Study of an Electron Magnetohydrodynamic Flow of Iron Oxide Nanofluid under the Impacts of Heat Generation/Absorption

Abstract

This study is primarily concerned with the heat transmission properties of the Fe₃O₄- water base nanofluid, as it flows across an exponentially impermeable shrinking/stretching surface. The proposed study examines how a boundary layer fluid flow toward a shrinking/stretching surface is affected by an electric field, heat generation/absorption, and surface impermeability. Partial differential equations (PDEs) are used to illustrate the sense of flow. Using the proper similarity transformation technique, the PDEs are converted into the system of ODEs. The firing process is then applied to these altered equations. The study shows that the momentum profile fluctuates by increasing the values of variable viscosity parameter, while intensified by varying electricity, and magnetic field parameters. The converse happens when the impermeability parameter is increased.
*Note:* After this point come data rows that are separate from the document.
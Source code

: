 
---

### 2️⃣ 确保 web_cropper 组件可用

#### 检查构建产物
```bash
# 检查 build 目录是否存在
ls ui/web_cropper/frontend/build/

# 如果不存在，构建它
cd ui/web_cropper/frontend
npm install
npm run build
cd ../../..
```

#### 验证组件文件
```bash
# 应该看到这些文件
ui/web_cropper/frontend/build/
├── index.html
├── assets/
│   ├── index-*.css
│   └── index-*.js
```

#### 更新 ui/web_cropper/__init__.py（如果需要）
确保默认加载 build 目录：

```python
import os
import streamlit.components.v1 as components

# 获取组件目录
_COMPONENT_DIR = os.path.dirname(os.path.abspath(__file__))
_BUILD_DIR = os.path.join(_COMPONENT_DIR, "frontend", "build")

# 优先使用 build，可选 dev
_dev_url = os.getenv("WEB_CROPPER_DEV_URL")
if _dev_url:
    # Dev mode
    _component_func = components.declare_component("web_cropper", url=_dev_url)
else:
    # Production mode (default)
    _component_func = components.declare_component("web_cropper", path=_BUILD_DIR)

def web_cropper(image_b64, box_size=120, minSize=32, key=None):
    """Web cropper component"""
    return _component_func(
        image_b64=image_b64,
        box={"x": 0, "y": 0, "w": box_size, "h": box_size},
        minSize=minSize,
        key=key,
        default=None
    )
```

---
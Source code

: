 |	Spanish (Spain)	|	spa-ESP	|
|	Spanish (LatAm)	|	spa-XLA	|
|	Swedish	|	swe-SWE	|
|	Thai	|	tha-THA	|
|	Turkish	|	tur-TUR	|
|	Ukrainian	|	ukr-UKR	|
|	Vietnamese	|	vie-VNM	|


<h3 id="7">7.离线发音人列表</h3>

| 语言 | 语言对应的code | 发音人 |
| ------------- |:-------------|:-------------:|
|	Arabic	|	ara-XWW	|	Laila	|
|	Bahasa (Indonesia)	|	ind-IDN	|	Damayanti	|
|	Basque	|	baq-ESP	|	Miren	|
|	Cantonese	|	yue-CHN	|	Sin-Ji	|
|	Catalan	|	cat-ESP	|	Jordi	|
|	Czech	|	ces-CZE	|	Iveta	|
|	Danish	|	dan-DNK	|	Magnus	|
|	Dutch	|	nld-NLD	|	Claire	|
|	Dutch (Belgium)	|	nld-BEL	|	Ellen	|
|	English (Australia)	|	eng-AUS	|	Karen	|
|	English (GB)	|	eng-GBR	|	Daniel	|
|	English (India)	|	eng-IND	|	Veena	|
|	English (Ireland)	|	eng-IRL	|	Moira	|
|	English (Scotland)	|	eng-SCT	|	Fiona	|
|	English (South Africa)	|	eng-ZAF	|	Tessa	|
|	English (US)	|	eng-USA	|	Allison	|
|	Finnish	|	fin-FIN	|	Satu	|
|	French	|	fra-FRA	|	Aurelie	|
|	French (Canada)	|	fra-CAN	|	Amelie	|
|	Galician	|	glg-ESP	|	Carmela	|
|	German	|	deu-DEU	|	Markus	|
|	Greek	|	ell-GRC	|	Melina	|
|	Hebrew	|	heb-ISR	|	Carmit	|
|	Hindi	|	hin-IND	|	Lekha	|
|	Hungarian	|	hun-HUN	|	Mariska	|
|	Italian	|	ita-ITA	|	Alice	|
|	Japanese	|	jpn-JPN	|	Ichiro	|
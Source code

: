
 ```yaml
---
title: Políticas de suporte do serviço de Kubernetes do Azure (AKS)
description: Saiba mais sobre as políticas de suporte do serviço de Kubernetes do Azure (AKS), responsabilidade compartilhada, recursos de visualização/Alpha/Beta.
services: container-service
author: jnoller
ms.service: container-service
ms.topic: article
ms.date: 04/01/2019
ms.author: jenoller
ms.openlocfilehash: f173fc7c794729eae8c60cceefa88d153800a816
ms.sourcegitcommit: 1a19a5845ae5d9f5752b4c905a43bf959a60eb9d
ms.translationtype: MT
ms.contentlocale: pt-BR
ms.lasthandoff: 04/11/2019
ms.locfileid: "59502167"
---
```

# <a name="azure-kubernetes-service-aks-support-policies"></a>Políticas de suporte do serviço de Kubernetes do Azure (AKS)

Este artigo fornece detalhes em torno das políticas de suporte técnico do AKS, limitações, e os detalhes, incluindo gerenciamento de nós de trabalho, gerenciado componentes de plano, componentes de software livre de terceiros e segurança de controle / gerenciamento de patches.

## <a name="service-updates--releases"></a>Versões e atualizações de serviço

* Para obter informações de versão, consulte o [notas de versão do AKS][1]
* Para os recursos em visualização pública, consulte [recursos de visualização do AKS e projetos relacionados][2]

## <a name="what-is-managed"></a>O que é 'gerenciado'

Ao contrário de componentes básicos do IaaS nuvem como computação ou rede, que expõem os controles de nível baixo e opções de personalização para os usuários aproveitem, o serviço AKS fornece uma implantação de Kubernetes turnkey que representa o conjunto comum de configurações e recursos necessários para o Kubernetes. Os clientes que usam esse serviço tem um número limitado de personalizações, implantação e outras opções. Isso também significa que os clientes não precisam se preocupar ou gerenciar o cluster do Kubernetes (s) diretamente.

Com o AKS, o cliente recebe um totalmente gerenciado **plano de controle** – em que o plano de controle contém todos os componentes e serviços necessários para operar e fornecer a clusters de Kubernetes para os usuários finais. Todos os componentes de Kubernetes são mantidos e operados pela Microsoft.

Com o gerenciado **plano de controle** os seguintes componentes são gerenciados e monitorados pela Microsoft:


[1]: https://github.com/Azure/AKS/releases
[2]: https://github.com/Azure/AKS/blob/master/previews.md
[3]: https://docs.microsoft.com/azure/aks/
The temperature profile is also improved by an increase in heat absorption and magnetic field parameters. On the Nusselt number profile: The Prandtl number increases the Nusselt number whereas, the mixed convection parameter decreases the Nusselt number of the system. The results may be useful in various technical domains, including optimizing the petroleum pipeline flow. The findings can help direct further research in this field and advance our understanding of heat and mass transmission mechanisms.